(Data entries)
________________
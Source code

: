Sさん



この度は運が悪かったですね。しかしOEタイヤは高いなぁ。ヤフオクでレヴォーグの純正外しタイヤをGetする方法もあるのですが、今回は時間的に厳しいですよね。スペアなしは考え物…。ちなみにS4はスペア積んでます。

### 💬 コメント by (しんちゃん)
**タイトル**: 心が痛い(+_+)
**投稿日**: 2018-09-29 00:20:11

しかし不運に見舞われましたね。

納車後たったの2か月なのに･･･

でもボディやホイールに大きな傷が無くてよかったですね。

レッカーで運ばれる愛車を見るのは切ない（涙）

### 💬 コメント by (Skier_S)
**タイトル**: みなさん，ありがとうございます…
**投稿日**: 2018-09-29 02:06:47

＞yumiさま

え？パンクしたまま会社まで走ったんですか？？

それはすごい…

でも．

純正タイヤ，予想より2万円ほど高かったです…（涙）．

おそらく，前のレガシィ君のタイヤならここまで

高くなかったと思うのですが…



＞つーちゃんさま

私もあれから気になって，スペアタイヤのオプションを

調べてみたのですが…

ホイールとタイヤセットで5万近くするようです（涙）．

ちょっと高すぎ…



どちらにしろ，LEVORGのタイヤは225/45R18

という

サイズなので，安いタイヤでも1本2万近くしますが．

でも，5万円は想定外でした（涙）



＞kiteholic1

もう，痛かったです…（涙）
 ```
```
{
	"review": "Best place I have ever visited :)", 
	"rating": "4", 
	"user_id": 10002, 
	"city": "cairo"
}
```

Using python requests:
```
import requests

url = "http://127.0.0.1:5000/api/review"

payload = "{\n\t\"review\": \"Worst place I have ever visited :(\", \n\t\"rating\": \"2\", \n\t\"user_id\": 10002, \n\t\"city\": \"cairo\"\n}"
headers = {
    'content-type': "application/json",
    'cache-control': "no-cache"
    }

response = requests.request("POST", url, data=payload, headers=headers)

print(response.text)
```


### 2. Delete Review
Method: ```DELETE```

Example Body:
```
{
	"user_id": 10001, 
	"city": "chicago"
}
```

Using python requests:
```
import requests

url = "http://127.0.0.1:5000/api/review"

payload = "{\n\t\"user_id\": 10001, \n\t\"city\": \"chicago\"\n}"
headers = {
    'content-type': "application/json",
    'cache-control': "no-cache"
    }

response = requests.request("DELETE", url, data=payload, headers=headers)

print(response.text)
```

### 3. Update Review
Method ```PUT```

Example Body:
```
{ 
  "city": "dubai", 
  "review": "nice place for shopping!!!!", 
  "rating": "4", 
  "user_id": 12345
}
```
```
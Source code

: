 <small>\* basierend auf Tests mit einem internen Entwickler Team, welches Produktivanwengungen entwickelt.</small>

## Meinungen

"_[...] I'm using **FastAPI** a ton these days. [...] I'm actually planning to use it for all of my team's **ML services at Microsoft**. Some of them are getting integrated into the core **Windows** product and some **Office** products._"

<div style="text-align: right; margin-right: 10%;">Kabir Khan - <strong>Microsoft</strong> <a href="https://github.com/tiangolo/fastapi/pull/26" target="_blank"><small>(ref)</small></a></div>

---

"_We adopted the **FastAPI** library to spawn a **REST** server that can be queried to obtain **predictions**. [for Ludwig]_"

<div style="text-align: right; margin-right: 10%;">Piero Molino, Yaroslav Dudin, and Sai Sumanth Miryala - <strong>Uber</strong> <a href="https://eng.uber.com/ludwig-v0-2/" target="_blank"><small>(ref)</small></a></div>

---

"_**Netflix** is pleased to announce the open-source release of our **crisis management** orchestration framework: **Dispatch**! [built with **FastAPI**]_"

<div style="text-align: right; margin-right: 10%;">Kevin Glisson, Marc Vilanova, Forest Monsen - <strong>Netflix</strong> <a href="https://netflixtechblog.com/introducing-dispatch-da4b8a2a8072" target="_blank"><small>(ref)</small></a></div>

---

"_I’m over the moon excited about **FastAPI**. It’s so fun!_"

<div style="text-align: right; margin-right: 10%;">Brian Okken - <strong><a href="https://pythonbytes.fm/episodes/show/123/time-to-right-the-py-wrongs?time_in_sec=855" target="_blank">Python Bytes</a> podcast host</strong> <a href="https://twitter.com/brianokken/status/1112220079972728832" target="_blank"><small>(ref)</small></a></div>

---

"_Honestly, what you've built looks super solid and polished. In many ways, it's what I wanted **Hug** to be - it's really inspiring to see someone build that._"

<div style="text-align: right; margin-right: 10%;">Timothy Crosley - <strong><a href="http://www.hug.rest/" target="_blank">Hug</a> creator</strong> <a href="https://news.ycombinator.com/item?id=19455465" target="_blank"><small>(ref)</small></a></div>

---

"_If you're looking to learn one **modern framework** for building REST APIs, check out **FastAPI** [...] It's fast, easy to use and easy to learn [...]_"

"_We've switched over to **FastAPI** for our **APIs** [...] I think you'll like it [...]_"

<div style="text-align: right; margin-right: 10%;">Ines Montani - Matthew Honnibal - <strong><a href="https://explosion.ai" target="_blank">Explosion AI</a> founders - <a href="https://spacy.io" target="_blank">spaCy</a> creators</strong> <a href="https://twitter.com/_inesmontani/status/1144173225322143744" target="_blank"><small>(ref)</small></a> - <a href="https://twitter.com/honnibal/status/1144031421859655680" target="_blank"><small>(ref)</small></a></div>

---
________________
* _WORK REQUIRED_
In the lines above, find the word "rating" and copy every line it occurs in.

* _OUTPUT FOR THIS TASK_
	"rating": "4", 
payload = "{\n\t\"review\": \"Worst place I have ever visited :(\", \n\t\"rating\": \"2\", \n\t\"user_id\": 10002, \n\t\"city\": \"cairo\"\n}"
  "rating": "4", 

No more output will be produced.